Chicago-area doctors said last fall they began seeing a change in the most common symptoms patients reported as the JN.1 variant became dominant.
Dr. Chantelle Tingfang, a family medicine physician at Provident Hospital of Cook County’s Senstac Health Center, noted at the time that many of the cases she saw had few symptoms of fever, body aches, or chills, but more often reported sore throat, fatigue, and cough.
“Some patients experience loss of appetite, loss of taste and smell, so it depends,” she said. “One patient was just extremely tired. She felt like she couldn’t do much. That’s when I realized it wasn’t that. It’s not just coughing and shortness of breath, but those are the symptoms.”
She encouraged people to see a doctor if symptoms don’t improve after the recommended isolation period.
How long will COVID last?
Symptoms may last for a few days, but in some cases may last longer.

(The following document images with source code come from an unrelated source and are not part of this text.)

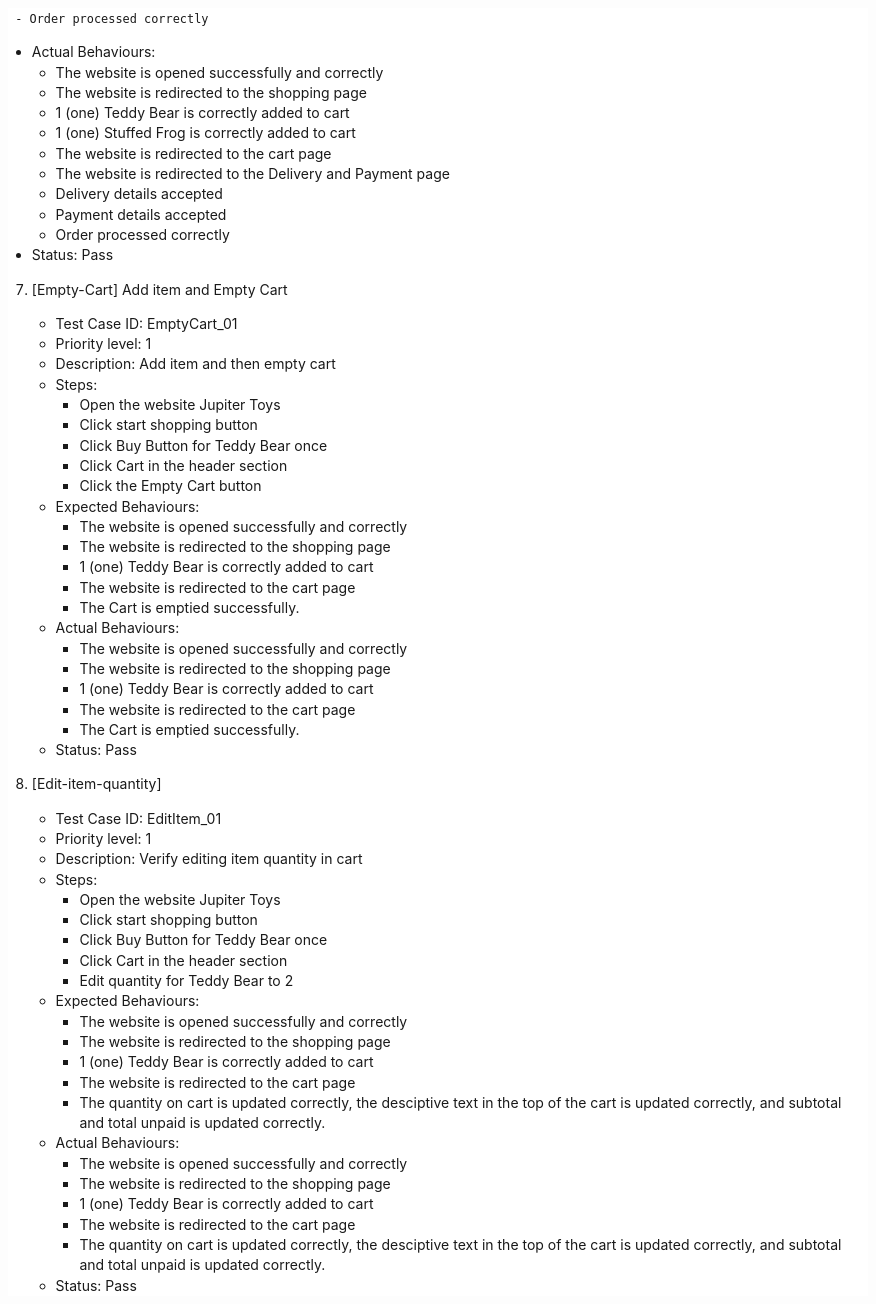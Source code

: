      - Order processed correctly
   - Actual Behaviours: 
     - The website is opened successfully and correctly
     - The website is redirected to the shopping page
     - 1 (one) Teddy Bear is correctly added to cart
     - 1 (one) Stuffed Frog is correctly added to cart
     - The website is redirected to the cart page
     - The website is redirected to the Delivery and Payment page
     - Delivery details accepted
     - Payment details accepted
     - Order processed correctly
   - Status: Pass

7. [Empty-Cart] Add item and Empty Cart

   - Test Case ID: EmptyCart_01
   - Priority level: 1
   - Description: Add item and then empty cart
   - Steps:
     - Open the website Jupiter Toys
     - Click start shopping button
     - Click Buy Button for Teddy Bear once
     - Click Cart in the header section
     - Click the Empty Cart button
   - Expected Behaviours:
     - The website is opened successfully and correctly
     - The website is redirected to the shopping page
     - 1 (one) Teddy Bear is correctly added to cart
     - The website is redirected to the cart page
     - The Cart is emptied successfully.
   - Actual Behaviours: 
     - The website is opened successfully and correctly
     - The website is redirected to the shopping page
     - 1 (one) Teddy Bear is correctly added to cart
     - The website is redirected to the cart page
     - The Cart is emptied successfully.
   - Status: Pass

8. [Edit-item-quantity] 

   - Test Case ID: EditItem_01
   - Priority level: 1
   - Description: Verify editing item quantity in cart
   - Steps:
     - Open the website Jupiter Toys
     - Click start shopping button
     - Click Buy Button for Teddy Bear once
     - Click Cart in the header section
     - Edit quantity for Teddy Bear to 2
   - Expected Behaviours:
     - The website is opened successfully and correctly
     - The website is redirected to the shopping page
     - 1 (one) Teddy Bear is correctly added to cart
     - The website is redirected to the cart page
     - The quantity on cart is updated correctly, the desciptive text in the top of the cart is updated correctly, and subtotal and total unpaid is updated correctly.
   - Actual Behaviours: 
     - The website is opened successfully and correctly
     - The website is redirected to the shopping page
     - 1 (one) Teddy Bear is correctly added to cart
     - The website is redirected to the cart page
     - The quantity on cart is updated correctly, the desciptive text in the top of the cart is updated correctly, and subtotal and total unpaid is updated correctly.
   - Status: Pass
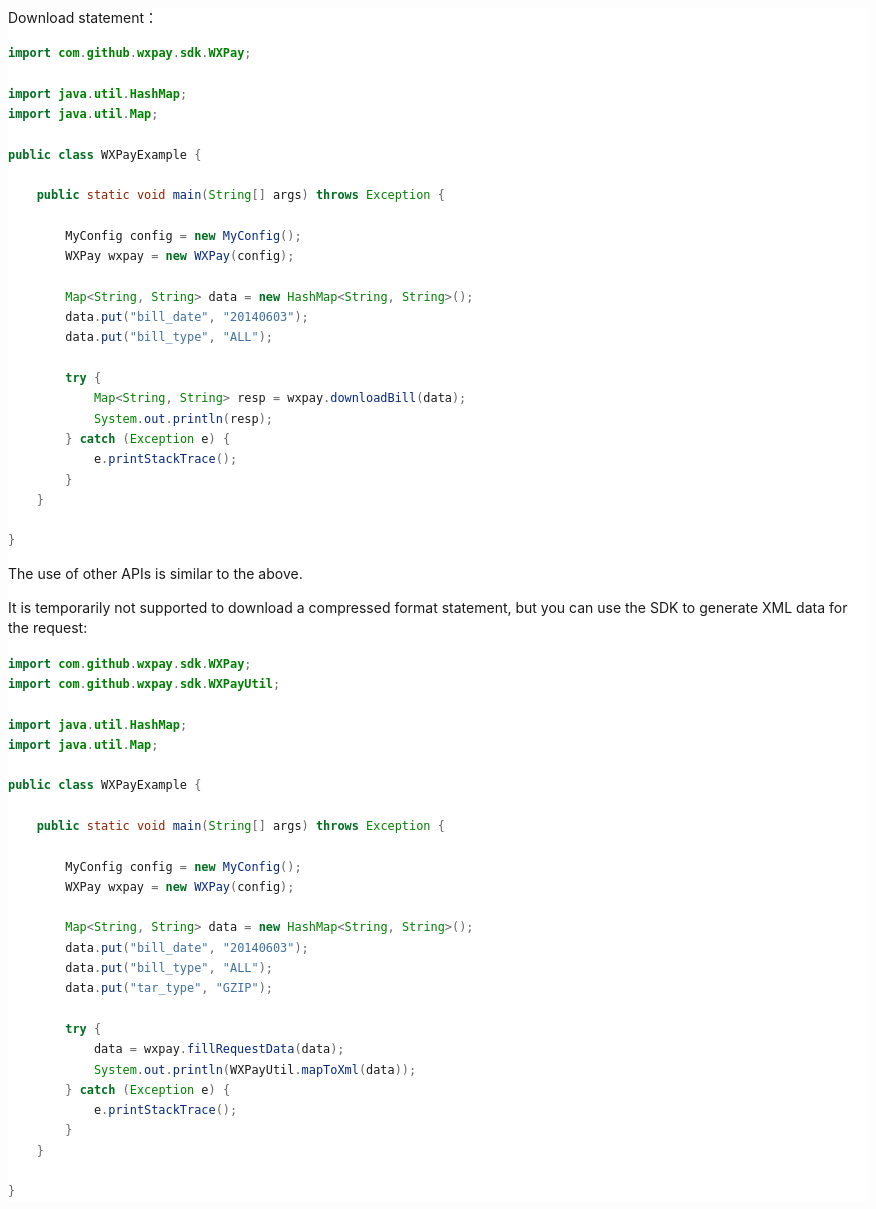 
Download statement：

```java
import com.github.wxpay.sdk.WXPay;

import java.util.HashMap;
import java.util.Map;

public class WXPayExample {

    public static void main(String[] args) throws Exception {

        MyConfig config = new MyConfig();
        WXPay wxpay = new WXPay(config);

        Map<String, String> data = new HashMap<String, String>();
        data.put("bill_date", "20140603");
        data.put("bill_type", "ALL");

        try {
            Map<String, String> resp = wxpay.downloadBill(data);
            System.out.println(resp);
        } catch (Exception e) {
            e.printStackTrace();
        }
    }

}
```

The use of other APIs is similar to the above.


It is temporarily not supported to download a compressed format statement, but you can use the SDK to generate XML data for the request:
```java
import com.github.wxpay.sdk.WXPay;
import com.github.wxpay.sdk.WXPayUtil;

import java.util.HashMap;
import java.util.Map;

public class WXPayExample {

    public static void main(String[] args) throws Exception {

        MyConfig config = new MyConfig();
        WXPay wxpay = new WXPay(config);

        Map<String, String> data = new HashMap<String, String>();
        data.put("bill_date", "20140603");
        data.put("bill_type", "ALL");
        data.put("tar_type", "GZIP");

        try {
            data = wxpay.fillRequestData(data);
            System.out.println(WXPayUtil.mapToXml(data));
        } catch (Exception e) {
            e.printStackTrace();
        }
    }

}
```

According to the CDC, “Some people who are infected with the virus that causes COVID-19 experience long-term effects from the infection, called long COVID or post-COVID status (PCC).”
These symptoms can last for weeks or even years.
However, previous timing guidelines have centered around five to 10 days.
What should I do if I test positive?
In March, the CDC updated its COVID guidelines to align with those for other respiratory infections. The CDC said that people with COVID-19 no longer need to stay away from others for five days, effectively lifting the five-day quarantine recommendation.
If your symptoms are mild and improving, and it’s been a day since you had a fever, you may be able to return to work or your usual activities, but the CDC still recommends that anyone with symptoms stay home.
“It is recommended that people return to normal activities once their symptoms have improved overall for at least 24 hours and fever, if present, has subsided without the use of fever-reducing medication,” the guidance states.
Even after activities resume, the CDC recommends “additional prevention strategies” such as wearing masks and maintaining social distance for an additional five days.
The agency says people should try to prevent infection in the first place by taking measures such as getting vaccinated, washing their hands and getting more fresh air outdoors.
As part of its guidance, the CDC suggests:
- stay Keep your vaccinations up to date To protect people from severe illness, hospitalization and death, including influenza, COVID-19 and respiratory syncytial virus infection where applicable.
- Practice good hygiene Take steps to prevent the spread of infection by covering your mouth when coughing or sneezing, washing or sanitizing your hands frequently, and cleaning frequently touched surfaces.
- For clean airThis includes bringing in fresh air, purifying the air indoors, and gathering outdoors.
The shift comes at a time when COVID-19 is no longer the public health threat it once was, dropping from the third-leading cause of death in the United States early in the pandemic to 10th last year.
Most people have some immunity to the new coronavirus from previous vaccination or infection, and some experts say many people are not following the five-day quarantine guidelines.
Where can I get a free COVID test?
Following a summer surge in COVID-19 cases, Americans will be able to receive free virus testing kits via mail to their homes starting in late September.
When the federal program resumes, U.S. households will be able to order up to four COVID-19 nasal swab tests, according to the website COVIDtests.gov. The U.S. Department of Health and Human Services, which oversees the testing, has not announced an exact date when orders will begin.
A Department of Health and Human Services spokesperson said in an emailed statement that the tests detect current strains of the virus and can be ordered before the holiday season, when families and friends gather to celebrate. As of last year, commercially available COVID-19 home test kits typically cost about $11.